▸ **Exercise prompt**: Once you find the line that contains "Analisi di flusso | JavaScript" in the entries below, give it again along with every following line, unchanged, through the final one.

▸ **Given records**:
# # #
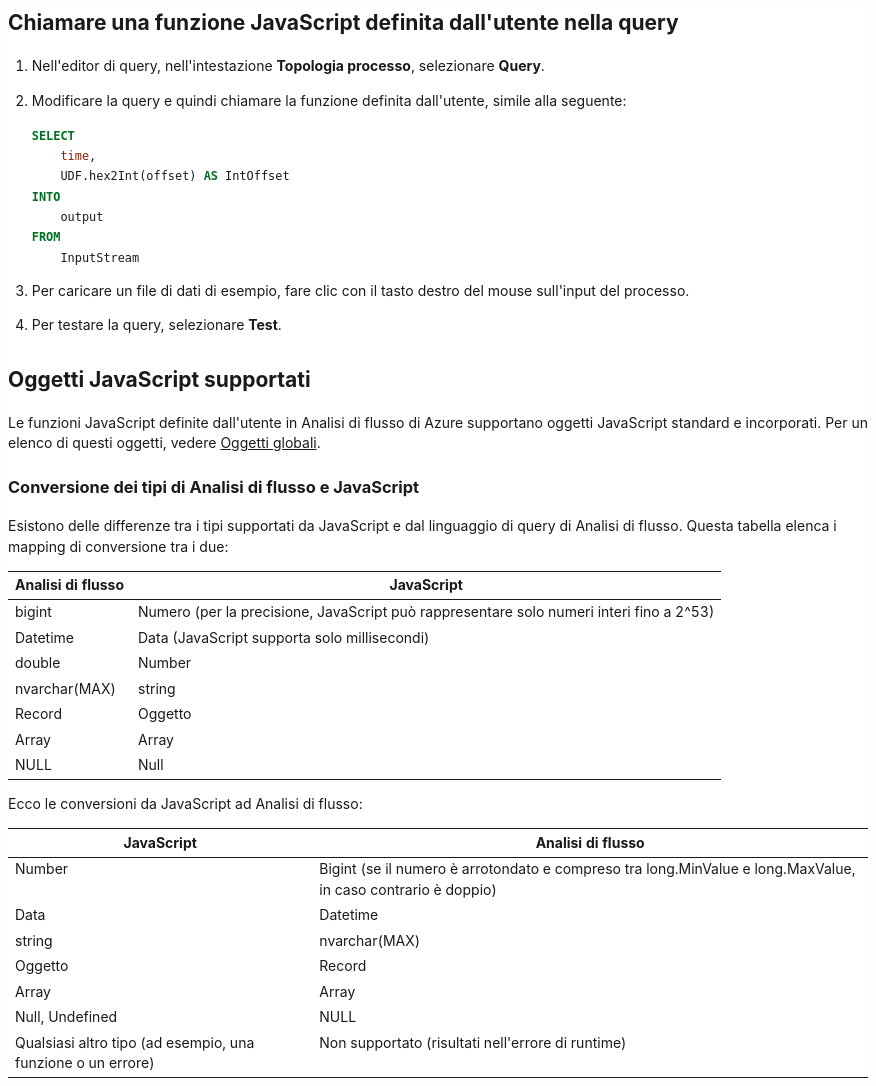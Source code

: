 ## <a name="call-a-javascript-user-defined-function-in-a-query"></a>Chiamare una funzione JavaScript definita dall'utente nella query

1. Nell'editor di query, nell'intestazione **Topologia processo**, selezionare **Query**.
2.  Modificare la query e quindi chiamare la funzione definita dall'utente, simile alla seguente:

    ```SQL
    SELECT
        time,
        UDF.hex2Int(offset) AS IntOffset
    INTO
        output
    FROM
        InputStream
    ```

3.  Per caricare un file di dati di esempio, fare clic con il tasto destro del mouse sull'input del processo.
4.  Per testare la query, selezionare **Test**.


## <a name="supported-javascript-objects"></a>Oggetti JavaScript supportati
Le funzioni JavaScript definite dall'utente in Analisi di flusso di Azure supportano oggetti JavaScript standard e incorporati. Per un elenco di questi oggetti, vedere [Oggetti globali](https://developer.mozilla.org/docs/Web/JavaScript/Reference/Global_Objects).

### <a name="stream-analytics-and-javascript-type-conversion"></a>Conversione dei tipi di Analisi di flusso e JavaScript

Esistono delle differenze tra i tipi supportati da JavaScript e dal linguaggio di query di Analisi di flusso. Questa tabella elenca i mapping di conversione tra i due:

Analisi di flusso | JavaScript
--- | ---
bigint | Numero (per la precisione, JavaScript può rappresentare solo numeri interi fino a 2^53)
Datetime | Data (JavaScript supporta solo millisecondi)
double | Number
nvarchar(MAX) | string
Record | Oggetto
Array | Array
NULL | Null


Ecco le conversioni da JavaScript ad Analisi di flusso:


JavaScript | Analisi di flusso
--- | ---
Number | Bigint (se il numero è arrotondato e compreso tra long.MinValue e long.MaxValue, in caso contrario è doppio)
Data | Datetime
string | nvarchar(MAX)
Oggetto | Record
Array | Array
Null, Undefined | NULL
Qualsiasi altro tipo (ad esempio, una funzione o un errore) | Non supportato (risultati nell'errore di runtime)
# # #
▸ **Response**:
Analisi di flusso | JavaScript
--- | ---
bigint | Numero (per la precisione, JavaScript può rappresentare solo numeri interi fino a 2^53)
Datetime | Data (JavaScript supporta solo millisecondi)
double | Number
nvarchar(MAX) | string
Record | Oggetto
Array | Array
NULL | Null


Ecco le conversioni da JavaScript ad Analisi di flusso:


JavaScript | Analisi di flusso
--- | ---
Number | Bigint (se il numero è arrotondato e compreso tra long.MinValue e long.MaxValue, in caso contrario è doppio)
Data | Datetime
string | nvarchar(MAX)
Oggetto | Record
Array | Array
Null, Undefined | NULL
Qualsiasi altro tipo (ad esempio, una funzione o un errore) | Non supportato (risultati nell'errore di runtime)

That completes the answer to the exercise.